I seem to have spent a disproportionate amount of my time recently investigating, analyzing and reporting on stolen credentials. At one end of the scale, there was the discovery of 19 billion compromised passwords published to dark web forums, at the other the ridiculously low cost of buying them available to cybercriminals. It’s not all been bad news, though, as I reported May 22, one of the biggest culprits in the password infostealer industry, and that’s most certainly what it is, Lumma Stealer, has just been hit by a global takedown operation headed up by Microsoft’s digital crimes unit. But just as I was on something of a high, I’ve come crashing down to earth with the discovery of, wait for it, 184,162,718 credentials, including passwords and login data, available to anyone online. Yep, a whopping great database packed full of plaintext passwords, email addresses, and usernames all sitting there unprotected, in plaintext, for anyone to use. And it gets even worse when you realize that the likes of Apple, Facebook, Instagram, Roblox and Snapchat credentials were included. Here’s what you need to know.

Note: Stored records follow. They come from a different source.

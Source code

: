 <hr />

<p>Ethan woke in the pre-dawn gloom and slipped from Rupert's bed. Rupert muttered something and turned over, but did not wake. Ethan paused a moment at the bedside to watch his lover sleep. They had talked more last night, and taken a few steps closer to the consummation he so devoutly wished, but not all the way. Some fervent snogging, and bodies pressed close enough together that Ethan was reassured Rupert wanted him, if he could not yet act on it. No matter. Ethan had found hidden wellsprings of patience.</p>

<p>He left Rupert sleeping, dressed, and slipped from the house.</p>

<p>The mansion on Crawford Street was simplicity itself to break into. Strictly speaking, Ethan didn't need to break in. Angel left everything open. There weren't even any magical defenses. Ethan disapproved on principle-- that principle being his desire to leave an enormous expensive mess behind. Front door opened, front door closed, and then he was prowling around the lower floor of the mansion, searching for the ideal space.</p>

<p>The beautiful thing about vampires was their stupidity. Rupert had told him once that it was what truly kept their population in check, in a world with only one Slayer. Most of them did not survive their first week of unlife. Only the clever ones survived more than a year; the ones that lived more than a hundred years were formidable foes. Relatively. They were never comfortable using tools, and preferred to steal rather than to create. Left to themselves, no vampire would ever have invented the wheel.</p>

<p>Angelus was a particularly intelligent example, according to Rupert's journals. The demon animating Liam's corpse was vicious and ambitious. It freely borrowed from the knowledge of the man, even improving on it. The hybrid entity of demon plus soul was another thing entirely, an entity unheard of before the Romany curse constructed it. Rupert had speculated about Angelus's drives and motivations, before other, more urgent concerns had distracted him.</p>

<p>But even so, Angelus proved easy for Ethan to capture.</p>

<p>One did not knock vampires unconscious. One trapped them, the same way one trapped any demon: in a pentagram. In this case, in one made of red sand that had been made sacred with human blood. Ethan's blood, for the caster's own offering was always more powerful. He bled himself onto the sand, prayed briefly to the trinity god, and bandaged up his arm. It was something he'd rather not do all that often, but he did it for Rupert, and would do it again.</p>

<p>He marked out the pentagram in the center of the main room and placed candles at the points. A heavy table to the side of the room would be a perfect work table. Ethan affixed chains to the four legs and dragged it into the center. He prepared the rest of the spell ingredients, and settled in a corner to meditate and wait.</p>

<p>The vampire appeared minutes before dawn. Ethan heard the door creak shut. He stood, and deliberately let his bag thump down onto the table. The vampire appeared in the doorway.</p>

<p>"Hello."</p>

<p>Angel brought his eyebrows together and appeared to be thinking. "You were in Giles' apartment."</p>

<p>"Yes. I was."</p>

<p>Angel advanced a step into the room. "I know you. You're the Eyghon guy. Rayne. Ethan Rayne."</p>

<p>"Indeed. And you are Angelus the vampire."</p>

Unprotected Database Of 184 Million Stolen Passwords And Login Credentials Found Online
It’s one thing to find databases of stolen credentials on the dark web, or within the many criminal marketplaces and forums that exist on the surface web, but an unprotected, publicly exposed, 47.42 GB database containing 84,162,718 unique logins and passwords just sitting there on a web hosting platform is something else. Yet here we are, that happened.
The purpose of the database is as yet unknown, the hosting platform has not released information regarding the owner, but the security researcher who disclosed the shocking discovery said that the records “exhibit multiple signs that the exposed data was harvested by some type of infostealer malware.”
Renowned cybersecurity researcher, Jeremiah Fowler, who both discovered the public credentials database and authored the published the May 22 report, said that as well as login and password credentials for the platforms already mentioned, he observed “credentials for bank and financial accounts, health platforms, and government portals from numerous countries that could put exposed individuals at significant risk.” Fowler sent a disclosure notice to the hosting provider, and I can report that the database, while not taken down, has now had its public access rescinded.
Be in no doubt, this is a very significant leak of sensitive credentials. I have approached Apple, Meta, Roblox and Snapchat for a statement regarding the discovery of these plaintext passwords and advice for their users as a result. In the meantime, if you use the same passwords across multiple services, I recommend you change them to unique ones as a matter of some urgency.